Msza w intencji gen. Wojciecha Jaruzelskiego odbyła się w kościele św. Anny w Wilanowie. Uczestniczyli w niej kombatanci oraz mieszkańcy tej dzielnicy, m.in. dziennikarz "Rzeczpospolitej" Piotr Semka. On jednak był zaskoczony intencją mszy, na której się zjawił.
Podczas homilii odprawiający mszę ksiądz nie poruszał żadnych kwestii związanych z historią Polski, nie odnosił się też do osoby gen. Jaruzelskiego. W trakcie modlitwy w intencji wiernych, ksiądz wygłosił jednak formułę: "dziękujmy panu Bogu i prośmy o błogosławieństwo Boże dla generała Wojciecha Jaruzelskiego".
Po mszy grupa kombatantów uhonorowanych odznaką "Syn Pułku" przyznała, że przyjechali specjalnie, by pomodlić się z okazji przypadającej 6 lipca 85. rocznicy urodzin Wojciecha Jaruzelskiego.

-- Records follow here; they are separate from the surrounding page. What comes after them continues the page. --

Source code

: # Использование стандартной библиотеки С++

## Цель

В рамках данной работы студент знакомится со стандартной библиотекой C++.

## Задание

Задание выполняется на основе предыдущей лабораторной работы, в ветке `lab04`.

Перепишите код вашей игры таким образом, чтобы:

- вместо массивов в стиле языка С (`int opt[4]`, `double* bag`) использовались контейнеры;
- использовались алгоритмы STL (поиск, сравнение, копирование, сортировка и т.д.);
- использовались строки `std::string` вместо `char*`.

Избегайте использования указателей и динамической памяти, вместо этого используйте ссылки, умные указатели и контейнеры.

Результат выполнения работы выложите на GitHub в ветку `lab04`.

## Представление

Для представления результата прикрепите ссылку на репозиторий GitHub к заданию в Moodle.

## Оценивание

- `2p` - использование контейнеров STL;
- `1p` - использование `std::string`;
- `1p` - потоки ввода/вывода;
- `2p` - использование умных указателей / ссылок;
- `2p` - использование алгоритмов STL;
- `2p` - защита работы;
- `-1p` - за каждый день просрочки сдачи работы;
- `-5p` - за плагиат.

Odznaka "Syn Pułku" nadawana była osobom walczącym na frontach II wojny światowej, które nie ukończyły wówczas 17 lat.
Kombatanci: dziękujemy za order "Syna Pułku"

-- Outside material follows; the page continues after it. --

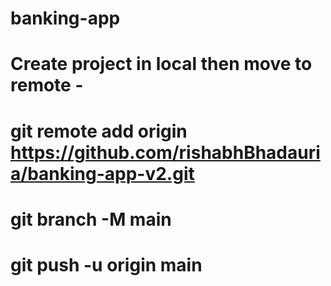 # banking-app
# Create project in local then move to remote -
# git remote add origin https://github.com/rishabhBhadauria/banking-app-v2.git
# git branch -M main
# git push -u origin main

- Dowiedzieliśmy się o tej mszy i dlatego specjalnie tu przyjechaliśmy - podkreślił Jan Ryszard Sempka, powstaniec warszawski i więzień obozu koncentracyjnego w Mauthausen.
Zaznaczył, że to gen. Jaruzelski był osobą, która ustanowiła odznakę Syn Pułku, a niedzielna obecność kombatantów na mszy św. w jego intencji jest "formą wdzięczności" za to.

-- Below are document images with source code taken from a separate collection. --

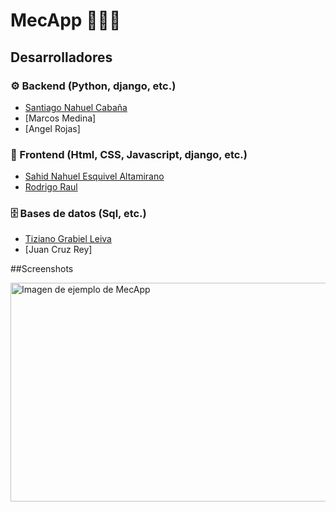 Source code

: # MecApp 🧑🏻‍🔧
## Desarrolladores
### ⚙️ Backend (Python, django, etc.)
- [Santiago Nahuel Cabaña](https://github.com/santiagoncabana)
- [Marcos Medina]
- [Angel Rojas]
### 🎨 Frontend (Html, CSS, Javascript, django, etc.)
- [Sahid Nahuel Esquivel Altamirano](https://github.com/Sahid-cyber)
- [Rodrigo Raul](https://github.com/RodriAC123)
### 🗄️ Bases de datos (Sql, etc.)
- [Tiziano Grabiel Leiva](https://github.com/hinagi01)
- [Juan Cruz Rey]

##Screenshots

<img src="https://images.pexels.com/photos/70912/pexels-photo-70912.jpeg" alt="Imagen de ejemplo de MecApp" width="600" height="350"/>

- Sądzę, że inicjatywa była zasadna. Nie wiem, kto ten pomysł miał i dlaczego go zgłosił, ale jeśli już coś takiego miało się odbyć to ci, którzy cenią bohaterstwo w czasie wojny, jego udział w walce o Polskę, i jego służbę później w wojsku polskim, uważali, że powinni wziąć w tym udział - wtórował Józef Czerwiński, również kombatant.
kto zamówił mszę?
O tym, że w wilanowskim kościele odbędzie się msza z okazji urodzin Wojciecha Jaruzelskiego napisały m.in. sobotni "Dziennik" oraz "Polska". "SLD od sprawy się odcina. Politycy mówią, że mszę św. zamówił jakiś sympatyk generała" - czytamy w "Dz". Także w niedzielę nie udało się ustalić, kto dokładnie zamówił mszę św. w intencji Jaruzelskiego.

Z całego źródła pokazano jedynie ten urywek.